PROBLEM TO WORK ON:
For this listing, the lines between the one holding "2. [Accessing the" and the one holding "1. [The Neophyte’s", inclusive, must be set down exactly.

MATERIAL SHOWN:
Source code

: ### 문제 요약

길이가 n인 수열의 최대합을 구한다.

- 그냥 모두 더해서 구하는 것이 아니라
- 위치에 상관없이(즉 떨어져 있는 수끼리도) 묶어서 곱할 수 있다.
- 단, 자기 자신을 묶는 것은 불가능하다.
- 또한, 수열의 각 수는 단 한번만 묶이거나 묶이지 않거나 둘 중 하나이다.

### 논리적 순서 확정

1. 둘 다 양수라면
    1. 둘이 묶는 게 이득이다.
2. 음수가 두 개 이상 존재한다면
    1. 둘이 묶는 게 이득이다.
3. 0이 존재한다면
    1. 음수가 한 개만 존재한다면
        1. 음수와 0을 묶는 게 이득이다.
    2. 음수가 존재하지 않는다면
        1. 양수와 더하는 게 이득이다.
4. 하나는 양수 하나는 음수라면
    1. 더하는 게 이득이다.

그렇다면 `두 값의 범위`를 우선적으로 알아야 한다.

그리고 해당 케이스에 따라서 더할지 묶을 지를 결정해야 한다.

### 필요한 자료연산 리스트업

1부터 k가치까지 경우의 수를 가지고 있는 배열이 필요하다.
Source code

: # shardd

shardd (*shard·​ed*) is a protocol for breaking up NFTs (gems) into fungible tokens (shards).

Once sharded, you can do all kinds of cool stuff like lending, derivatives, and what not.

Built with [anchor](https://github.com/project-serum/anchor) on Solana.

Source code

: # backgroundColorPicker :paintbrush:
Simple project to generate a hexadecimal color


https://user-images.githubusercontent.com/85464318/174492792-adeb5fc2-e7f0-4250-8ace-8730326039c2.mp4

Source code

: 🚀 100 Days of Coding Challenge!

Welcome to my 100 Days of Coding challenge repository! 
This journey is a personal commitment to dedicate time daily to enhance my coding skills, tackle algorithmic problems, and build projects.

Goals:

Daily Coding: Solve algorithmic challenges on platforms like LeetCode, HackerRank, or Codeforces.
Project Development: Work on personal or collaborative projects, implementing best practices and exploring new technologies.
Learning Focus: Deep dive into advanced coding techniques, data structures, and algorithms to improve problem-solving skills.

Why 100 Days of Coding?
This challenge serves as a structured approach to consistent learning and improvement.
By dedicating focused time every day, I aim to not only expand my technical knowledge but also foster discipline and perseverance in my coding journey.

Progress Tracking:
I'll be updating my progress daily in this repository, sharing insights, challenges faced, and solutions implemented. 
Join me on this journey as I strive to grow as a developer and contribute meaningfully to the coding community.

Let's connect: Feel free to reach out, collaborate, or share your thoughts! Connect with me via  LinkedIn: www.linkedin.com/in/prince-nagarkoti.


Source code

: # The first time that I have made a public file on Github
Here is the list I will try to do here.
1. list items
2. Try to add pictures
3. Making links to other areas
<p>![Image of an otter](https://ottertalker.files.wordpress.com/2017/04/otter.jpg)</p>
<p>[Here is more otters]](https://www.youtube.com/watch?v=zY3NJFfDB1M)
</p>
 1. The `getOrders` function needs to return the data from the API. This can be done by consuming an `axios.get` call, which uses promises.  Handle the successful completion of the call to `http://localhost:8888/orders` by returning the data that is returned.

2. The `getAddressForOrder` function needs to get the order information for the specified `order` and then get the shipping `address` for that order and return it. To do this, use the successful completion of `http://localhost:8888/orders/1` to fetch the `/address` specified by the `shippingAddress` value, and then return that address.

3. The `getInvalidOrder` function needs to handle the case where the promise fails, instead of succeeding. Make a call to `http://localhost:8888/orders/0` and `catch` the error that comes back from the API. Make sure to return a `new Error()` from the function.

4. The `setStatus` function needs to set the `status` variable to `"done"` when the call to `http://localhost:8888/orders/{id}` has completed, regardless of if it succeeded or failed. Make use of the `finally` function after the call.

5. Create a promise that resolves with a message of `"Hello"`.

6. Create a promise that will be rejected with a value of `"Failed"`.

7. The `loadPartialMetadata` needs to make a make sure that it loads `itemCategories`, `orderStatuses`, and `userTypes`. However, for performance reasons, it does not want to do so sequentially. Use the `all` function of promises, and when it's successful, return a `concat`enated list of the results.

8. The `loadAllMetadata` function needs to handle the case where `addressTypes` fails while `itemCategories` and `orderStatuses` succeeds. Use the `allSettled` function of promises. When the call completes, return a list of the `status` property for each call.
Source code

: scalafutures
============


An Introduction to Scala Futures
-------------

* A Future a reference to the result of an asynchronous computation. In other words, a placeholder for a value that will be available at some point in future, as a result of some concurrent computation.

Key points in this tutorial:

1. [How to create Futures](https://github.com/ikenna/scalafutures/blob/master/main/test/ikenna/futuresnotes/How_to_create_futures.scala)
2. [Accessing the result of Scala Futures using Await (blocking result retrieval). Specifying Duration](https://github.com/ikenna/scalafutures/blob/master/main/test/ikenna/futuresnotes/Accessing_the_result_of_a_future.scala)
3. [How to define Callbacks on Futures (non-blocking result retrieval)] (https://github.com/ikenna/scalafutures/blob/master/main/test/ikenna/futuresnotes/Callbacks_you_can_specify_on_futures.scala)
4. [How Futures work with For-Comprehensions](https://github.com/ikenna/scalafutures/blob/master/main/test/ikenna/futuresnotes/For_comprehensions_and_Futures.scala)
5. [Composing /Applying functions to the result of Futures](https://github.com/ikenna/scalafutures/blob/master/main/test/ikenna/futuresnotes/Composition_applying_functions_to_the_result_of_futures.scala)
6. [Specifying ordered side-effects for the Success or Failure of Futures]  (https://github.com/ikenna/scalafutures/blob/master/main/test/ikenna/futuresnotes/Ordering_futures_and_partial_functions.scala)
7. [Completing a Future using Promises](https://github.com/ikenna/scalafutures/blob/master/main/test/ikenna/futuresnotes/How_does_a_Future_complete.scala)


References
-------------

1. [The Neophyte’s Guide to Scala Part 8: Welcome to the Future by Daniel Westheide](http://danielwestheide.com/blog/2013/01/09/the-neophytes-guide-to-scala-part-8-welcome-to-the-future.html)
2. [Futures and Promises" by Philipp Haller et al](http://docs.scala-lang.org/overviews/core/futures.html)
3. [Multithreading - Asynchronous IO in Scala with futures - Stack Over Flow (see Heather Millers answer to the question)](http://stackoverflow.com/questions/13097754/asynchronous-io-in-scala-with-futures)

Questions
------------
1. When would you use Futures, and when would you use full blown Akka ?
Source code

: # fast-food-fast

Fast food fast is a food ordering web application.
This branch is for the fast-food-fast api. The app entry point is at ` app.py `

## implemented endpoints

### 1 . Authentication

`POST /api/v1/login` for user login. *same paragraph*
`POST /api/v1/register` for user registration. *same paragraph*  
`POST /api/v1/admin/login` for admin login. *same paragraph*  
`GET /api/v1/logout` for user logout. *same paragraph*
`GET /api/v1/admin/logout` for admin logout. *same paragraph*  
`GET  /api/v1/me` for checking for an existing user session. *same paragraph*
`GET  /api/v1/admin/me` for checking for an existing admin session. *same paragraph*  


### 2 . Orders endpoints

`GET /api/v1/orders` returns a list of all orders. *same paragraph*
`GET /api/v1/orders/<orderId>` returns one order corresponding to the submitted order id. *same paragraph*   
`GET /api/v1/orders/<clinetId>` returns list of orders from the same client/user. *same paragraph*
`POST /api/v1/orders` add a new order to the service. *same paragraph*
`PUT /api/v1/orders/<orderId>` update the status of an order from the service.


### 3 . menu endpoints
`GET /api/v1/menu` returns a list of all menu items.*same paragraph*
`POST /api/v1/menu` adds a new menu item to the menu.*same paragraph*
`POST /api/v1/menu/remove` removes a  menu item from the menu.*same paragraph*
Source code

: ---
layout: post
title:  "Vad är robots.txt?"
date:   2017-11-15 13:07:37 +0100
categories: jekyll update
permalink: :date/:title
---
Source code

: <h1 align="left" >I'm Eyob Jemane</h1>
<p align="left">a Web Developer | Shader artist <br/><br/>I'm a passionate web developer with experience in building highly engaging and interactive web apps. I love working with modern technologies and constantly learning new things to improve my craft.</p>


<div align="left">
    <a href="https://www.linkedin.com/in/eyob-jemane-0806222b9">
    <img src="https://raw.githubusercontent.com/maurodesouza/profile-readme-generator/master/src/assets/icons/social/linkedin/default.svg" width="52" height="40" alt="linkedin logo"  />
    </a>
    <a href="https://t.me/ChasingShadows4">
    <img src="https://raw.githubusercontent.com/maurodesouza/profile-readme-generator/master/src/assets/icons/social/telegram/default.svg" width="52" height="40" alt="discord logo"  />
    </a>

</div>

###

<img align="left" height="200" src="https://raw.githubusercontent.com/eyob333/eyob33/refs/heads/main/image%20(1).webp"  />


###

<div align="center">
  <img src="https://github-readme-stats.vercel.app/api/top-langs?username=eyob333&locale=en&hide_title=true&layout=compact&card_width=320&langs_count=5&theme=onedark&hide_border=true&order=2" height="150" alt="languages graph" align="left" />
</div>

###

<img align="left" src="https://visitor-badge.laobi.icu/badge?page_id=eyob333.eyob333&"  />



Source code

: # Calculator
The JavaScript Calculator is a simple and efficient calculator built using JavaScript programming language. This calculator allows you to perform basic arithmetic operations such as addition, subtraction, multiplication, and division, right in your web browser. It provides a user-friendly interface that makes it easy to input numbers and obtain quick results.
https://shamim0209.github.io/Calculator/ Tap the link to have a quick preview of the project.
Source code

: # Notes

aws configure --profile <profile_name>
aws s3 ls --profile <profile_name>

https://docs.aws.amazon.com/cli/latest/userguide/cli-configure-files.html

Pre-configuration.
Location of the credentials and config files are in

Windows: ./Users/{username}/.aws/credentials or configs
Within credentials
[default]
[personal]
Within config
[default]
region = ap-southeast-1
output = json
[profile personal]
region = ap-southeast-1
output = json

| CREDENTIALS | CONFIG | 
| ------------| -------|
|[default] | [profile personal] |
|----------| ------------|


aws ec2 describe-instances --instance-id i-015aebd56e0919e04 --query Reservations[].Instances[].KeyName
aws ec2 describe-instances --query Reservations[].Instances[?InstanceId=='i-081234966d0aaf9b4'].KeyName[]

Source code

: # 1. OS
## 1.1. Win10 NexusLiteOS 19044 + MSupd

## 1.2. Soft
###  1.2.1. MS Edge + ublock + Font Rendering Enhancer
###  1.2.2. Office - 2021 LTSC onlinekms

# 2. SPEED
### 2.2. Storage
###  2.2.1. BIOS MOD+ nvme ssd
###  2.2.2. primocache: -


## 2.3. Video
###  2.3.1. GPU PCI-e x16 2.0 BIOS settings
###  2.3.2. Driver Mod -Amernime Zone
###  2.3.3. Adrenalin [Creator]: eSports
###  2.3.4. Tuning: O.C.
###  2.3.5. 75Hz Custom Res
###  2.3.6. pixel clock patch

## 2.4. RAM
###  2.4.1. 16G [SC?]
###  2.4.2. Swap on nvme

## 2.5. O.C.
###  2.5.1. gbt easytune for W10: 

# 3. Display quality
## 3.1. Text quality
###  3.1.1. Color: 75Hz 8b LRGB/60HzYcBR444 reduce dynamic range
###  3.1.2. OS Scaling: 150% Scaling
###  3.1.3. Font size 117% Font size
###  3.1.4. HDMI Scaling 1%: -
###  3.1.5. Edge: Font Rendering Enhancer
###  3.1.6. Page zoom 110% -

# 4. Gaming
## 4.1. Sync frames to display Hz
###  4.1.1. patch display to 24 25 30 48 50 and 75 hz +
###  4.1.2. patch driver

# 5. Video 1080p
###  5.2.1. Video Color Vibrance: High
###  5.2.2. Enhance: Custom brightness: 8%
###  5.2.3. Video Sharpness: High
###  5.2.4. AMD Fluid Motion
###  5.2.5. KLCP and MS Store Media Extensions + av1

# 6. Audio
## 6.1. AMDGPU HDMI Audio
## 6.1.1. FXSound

RESPONSE AREA:
2. [Accessing the result of Scala Futures using Await (blocking result retrieval). Specifying Duration](https://github.com/ikenna/scalafutures/blob/master/main/test/ikenna/futuresnotes/Accessing_the_result_of_a_future.scala)
3. [How to define Callbacks on Futures (non-blocking result retrieval)] (https://github.com/ikenna/scalafutures/blob/master/main/test/ikenna/futuresnotes/Callbacks_you_can_specify_on_futures.scala)
4. [How Futures work with For-Comprehensions](https://github.com/ikenna/scalafutures/blob/master/main/test/ikenna/futuresnotes/For_comprehensions_and_Futures.scala)
5. [Composing /Applying functions to the result of Futures](https://github.com/ikenna/scalafutures/blob/master/main/test/ikenna/futuresnotes/Composition_applying_functions_to_the_result_of_futures.scala)
6. [Specifying ordered side-effects for the Success or Failure of Futures]  (https://github.com/ikenna/scalafutures/blob/master/main/test/ikenna/futuresnotes/Ordering_futures_and_partial_functions.scala)
7. [Completing a Future using Promises](https://github.com/ikenna/scalafutures/blob/master/main/test/ikenna/futuresnotes/How_does_a_Future_complete.scala)


References
-------------

1. [The Neophyte’s Guide to Scala Part 8: Welcome to the Future by Daniel Westheide](http://danielwestheide.com/blog/2013/01/09/the-neophytes-guide-to-scala-part-8-welcome-to-the-future.html)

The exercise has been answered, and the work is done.